Amusingly the shotgun had fared better. Looking it over in comparison, the vision had come through with more clarity. While they'd both been made by the same hands, the shotguns vision had just required appropriate power and throughput. The shotgun was obviously done by the junior designer. It'd been done properly by the manufacturers. Three hands had handled the mech and it had made a mess that was only apparent in the end.

Maudlin thoughts aside, ripping it all apart showed him what an expert mech really meant. It wasn't just cost. It was optimization using money and exotic resources. No expense was spared and everything was aligned to the pilot. The weapon went above and beyond. The armor was exquisite. This was a weapon of war made double.

Bolt added a few mental changes to that design he carried in his head still. He still wanted a proper expert mech for Lilly, and he'd use this to fuel that plan further. She'd likely want to keep Dowry, but that mech was limited and would become more so as time would progress. She needed a proper one.
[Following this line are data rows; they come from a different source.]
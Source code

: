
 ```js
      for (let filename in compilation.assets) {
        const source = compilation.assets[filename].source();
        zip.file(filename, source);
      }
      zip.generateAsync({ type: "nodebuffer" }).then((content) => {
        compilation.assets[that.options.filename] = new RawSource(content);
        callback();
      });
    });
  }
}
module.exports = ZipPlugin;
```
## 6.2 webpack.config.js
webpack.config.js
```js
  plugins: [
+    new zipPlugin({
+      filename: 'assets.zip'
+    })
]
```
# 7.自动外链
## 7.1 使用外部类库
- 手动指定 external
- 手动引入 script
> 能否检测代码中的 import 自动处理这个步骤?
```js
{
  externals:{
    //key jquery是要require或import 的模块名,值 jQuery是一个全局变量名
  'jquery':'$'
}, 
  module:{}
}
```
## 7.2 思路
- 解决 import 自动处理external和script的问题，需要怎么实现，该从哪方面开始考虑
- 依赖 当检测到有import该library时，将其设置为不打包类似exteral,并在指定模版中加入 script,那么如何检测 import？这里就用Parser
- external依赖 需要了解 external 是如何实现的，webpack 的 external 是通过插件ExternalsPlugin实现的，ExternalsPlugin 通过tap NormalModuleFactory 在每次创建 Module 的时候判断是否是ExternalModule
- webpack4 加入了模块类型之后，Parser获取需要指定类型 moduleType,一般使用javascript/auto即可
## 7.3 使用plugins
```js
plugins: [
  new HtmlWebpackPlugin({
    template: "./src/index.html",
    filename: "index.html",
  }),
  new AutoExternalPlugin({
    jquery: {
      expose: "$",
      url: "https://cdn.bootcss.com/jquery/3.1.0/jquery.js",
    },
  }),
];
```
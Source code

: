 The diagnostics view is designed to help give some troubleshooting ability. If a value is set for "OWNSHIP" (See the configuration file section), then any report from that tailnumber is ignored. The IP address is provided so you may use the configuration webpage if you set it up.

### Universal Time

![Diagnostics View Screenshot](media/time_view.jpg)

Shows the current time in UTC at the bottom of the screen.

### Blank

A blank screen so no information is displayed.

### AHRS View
Left with parts and destroyed dreams, Bolt looked over the destroyed expert mech and then wrote down his notes and observations. He'd learned some, but not enough. He moved onto the other one. The swordsman. This would tell him more.

The swordsman mech was an Empties mech. You could tell that just based off the crosses in a few areas. It had been with holy fervor. The construction was close to perfect, with only a few flaws here and there because their enthusiasm had overcome their technical skill. The user had used a two handed sword that could be set aflame. The sword hadn't survived intact, and the entire length was ruined. Bolt could see the concept, and the power. It was very likely that was what it had led to the mech's doom.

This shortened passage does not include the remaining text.